[EXERCISE OBJECTIVE] Among the entries below, find each line with "then" and show it.

** Opening DATA SUPPLIED block **

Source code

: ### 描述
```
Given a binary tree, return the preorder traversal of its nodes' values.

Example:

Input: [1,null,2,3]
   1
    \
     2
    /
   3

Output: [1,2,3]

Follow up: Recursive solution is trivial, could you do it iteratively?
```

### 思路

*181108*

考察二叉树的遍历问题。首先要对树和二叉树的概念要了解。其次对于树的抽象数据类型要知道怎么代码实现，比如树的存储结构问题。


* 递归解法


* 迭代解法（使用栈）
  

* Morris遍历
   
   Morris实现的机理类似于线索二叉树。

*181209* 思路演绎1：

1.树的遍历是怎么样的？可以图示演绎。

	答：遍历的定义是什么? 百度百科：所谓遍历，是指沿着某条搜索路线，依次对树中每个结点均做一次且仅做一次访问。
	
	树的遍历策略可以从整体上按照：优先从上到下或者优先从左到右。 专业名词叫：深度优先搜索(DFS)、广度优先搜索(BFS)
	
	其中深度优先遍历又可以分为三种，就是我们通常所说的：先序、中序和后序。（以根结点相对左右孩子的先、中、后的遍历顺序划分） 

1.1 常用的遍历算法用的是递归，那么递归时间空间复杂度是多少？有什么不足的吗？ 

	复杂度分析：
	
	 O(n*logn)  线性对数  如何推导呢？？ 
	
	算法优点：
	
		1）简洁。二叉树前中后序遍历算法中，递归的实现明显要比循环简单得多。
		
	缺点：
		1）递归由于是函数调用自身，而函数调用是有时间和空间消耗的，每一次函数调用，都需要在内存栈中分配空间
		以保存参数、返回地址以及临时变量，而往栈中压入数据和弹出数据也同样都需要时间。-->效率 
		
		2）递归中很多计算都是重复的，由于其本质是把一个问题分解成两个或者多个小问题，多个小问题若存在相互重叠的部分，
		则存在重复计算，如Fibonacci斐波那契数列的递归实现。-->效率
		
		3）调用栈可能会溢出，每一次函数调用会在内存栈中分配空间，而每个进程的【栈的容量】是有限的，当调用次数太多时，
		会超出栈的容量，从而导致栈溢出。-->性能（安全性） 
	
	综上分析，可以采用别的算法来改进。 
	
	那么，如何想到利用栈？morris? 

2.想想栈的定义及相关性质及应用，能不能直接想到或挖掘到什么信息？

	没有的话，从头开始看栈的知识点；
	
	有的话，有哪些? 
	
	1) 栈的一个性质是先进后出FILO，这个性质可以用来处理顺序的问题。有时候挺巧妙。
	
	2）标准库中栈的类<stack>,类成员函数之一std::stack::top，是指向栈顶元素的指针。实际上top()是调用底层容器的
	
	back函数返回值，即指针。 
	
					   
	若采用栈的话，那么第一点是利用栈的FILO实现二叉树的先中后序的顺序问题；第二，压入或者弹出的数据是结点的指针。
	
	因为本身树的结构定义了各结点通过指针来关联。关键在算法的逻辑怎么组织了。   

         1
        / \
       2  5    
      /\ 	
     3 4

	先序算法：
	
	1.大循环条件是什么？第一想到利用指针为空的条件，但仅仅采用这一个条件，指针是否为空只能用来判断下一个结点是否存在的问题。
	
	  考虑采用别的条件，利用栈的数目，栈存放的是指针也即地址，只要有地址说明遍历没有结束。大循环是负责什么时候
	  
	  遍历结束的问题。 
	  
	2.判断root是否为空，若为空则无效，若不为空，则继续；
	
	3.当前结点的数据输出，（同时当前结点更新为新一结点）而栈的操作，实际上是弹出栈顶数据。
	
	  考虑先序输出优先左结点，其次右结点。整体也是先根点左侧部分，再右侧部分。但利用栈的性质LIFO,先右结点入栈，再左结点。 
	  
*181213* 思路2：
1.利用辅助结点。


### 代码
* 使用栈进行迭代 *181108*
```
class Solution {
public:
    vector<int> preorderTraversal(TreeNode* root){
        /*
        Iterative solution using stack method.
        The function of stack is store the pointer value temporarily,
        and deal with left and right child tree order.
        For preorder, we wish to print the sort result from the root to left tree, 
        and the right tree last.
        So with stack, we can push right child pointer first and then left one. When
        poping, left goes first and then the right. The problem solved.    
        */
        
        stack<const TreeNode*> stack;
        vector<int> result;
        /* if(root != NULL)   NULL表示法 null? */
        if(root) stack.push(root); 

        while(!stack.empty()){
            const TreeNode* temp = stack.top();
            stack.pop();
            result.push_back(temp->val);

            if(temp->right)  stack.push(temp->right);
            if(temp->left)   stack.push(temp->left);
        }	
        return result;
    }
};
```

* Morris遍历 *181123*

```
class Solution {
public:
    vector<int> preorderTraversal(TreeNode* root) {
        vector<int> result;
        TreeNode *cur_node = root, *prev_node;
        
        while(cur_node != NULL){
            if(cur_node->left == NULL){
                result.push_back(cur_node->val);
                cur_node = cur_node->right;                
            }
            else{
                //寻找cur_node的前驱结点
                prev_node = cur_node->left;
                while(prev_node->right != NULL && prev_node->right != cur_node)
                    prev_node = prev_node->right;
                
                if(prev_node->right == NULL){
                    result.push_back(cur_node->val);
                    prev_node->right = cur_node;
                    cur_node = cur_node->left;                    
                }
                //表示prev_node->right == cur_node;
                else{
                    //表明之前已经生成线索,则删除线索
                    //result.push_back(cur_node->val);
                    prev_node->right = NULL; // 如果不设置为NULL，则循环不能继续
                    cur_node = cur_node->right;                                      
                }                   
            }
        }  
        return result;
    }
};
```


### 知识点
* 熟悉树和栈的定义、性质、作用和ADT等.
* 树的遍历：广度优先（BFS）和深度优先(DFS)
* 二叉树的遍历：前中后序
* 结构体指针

** Closing DATA SUPPLIED block **

[RESULT OF THE TASK]
        So with stack, we can push right child pointer first and then left one. When
        poping, left goes first and then the right. The problem solved.    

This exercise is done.